Stored dataset items:

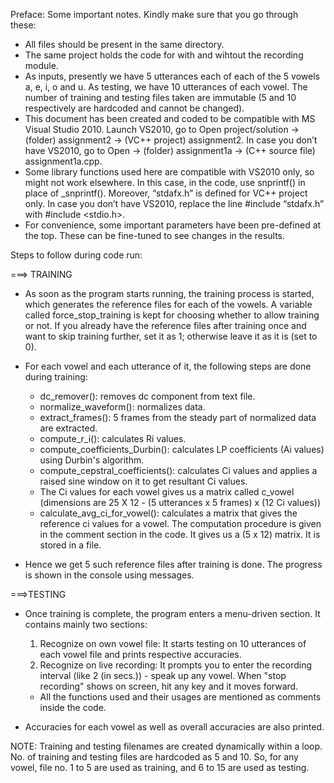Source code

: Preface:
Some important notes. Kindly make sure that you go through these:


* All files should be present in the same directory.
* The same project holds the code for with and wihtout the recording module.
* As inputs, presently we have 5 utterances each of each of the 5 vowels a, e, i, o and u. As testing, we have 10 utterances of each vowel. 
The number of training and testing files taken are immutable (5 and 10 respectively are hardcoded and cannot be changed).
* This document has been created and coded to be compatible with MS Visual Studio 2010. Launch VS2010, go to Open project/solution -> (folder) assignment2 -> (VC++  project) assignment2. In case you don’t have VS2010, go to Open ->  (folder) assignment1a -> (C++ source file) assignment1a.cpp. 
* Some library functions used here are compatible with VS2010 only, so might not work elsewhere. In this case, in the code, use snprintf() in place of _snprintf().
  Moreover, “stdafx.h” is defined for VC++ project only. In case you don’t have VS2010, replace the line #include “stdafx.h” with #include <stdio.h>.
* For convenience, some important parameters have been pre-defined at the top. These can be fine-tuned to see changes in the results.


Steps to follow during code run:

===> TRAINING 
* As soon as the program starts running, the training process is started, which generates the reference files for each of the vowels.
A variable called force_stop_training is kept for choosing whether to allow training or not. If you already have the reference files after training once and want to 
skip training further, set it as 1; otherwise leave it as it is (set to 0).

* For each vowel and each utterance of it, the following steps are done during training:
	- dc_remover(): removes dc component from text file.
	- normalize_waveform(): normalizes data.
	- extract_frames(): 5 frames from the steady part of normalized data are extracted.
	- compute_r_i(): calculates Ri values.
	- compute_coefficients_Durbin(): calculates LP coefficients (Ai values) using Durbin's algorithm.
	- compute_cepstral_coefficients(): calculates Ci values and applies a raised sine window on it to get resultant Ci values.
	- The Ci values for each vowel gives us a matrix called c_vowel (dimensions are 25 X 12 - (5 utterances x 5 frames) x (12 Ci values))
	- calculate_avg_ci_for_vowel(): calculates a matrix that gives the reference ci values for a vowel. The computation procedure is given in the comment section in the code. It gives us a (5 x 12) matrix. It is stored in a file.
	
* Hence we get 5 such reference files after training is done. The progress is shown in the console using messages.

===>TESTING
* Once training is complete, the program enters a menu-driven section. It contains mainly two sections:
	1. Recognize on own vowel file: It starts testing on 10 utterances of each vowel file and prints respective accuracies.
	2. Recognize on live recording: It prompts you to enter the recording interval (like 2 (in secs.)) - speak up any vowel. When "stop recording" shows on screen, hit any key and it moves forward.

	- All the functions used and their usages are mentioned as comments inside the code.
	
* Accuracies for each vowel as well as overall accuracies are also printed.

NOTE: Training and testing filenames are created dynamically within a loop. No. of training and testing files are hardcoded as 5 and 10. So, for any vowel, file no. 1 to 5 are used as training, and 6 to 15 are used as testing.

DIRECTIONS:
Where a line of the entries contains the word "defined", copy that line.

FINISHED EXERCISE:
  Moreover, “stdafx.h” is defined for VC++ project only. In case you don’t have VS2010, replace the line #include “stdafx.h” with #include <stdio.h>.
* For convenience, some important parameters have been pre-defined at the top. These can be fine-tuned to see changes in the results.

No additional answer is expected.